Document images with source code

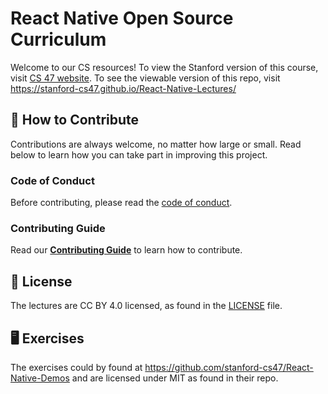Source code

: # React Native Open Source Curriculum
Welcome to our CS resources!
To view the Stanford version of this course, visit [CS 47 website](http://cs47.stanford.edu/). To see the viewable version of this repo, visit https://stanford-cs47.github.io/React-Native-Lectures/

## 👏 How to Contribute

Contributions are always welcome, no matter how large or small. Read below to learn how you can take part in improving this project.

### Code of Conduct

Before contributing, please read the [code of conduct](CODE_OF_CONDUCT.md).


### Contributing Guide

Read our [**Contributing Guide**](CONTRIBUTING.md) to learn how to
contribute.

## 📄 License

The lectures are CC BY 4.0 licensed, as found in the [LICENSE](LICENSE) file.

## 🖥 Exercises

The exercises could by found at https://github.com/stanford-cs47/React-Native-Demos and are licensed under MIT as found in their repo.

## Prompt:
Check every line of the data above for the string "Guide", and copy those that have it.

## Your response:
### Contributing Guide
Read our [**Contributing Guide**](CONTRIBUTING.md) to learn how to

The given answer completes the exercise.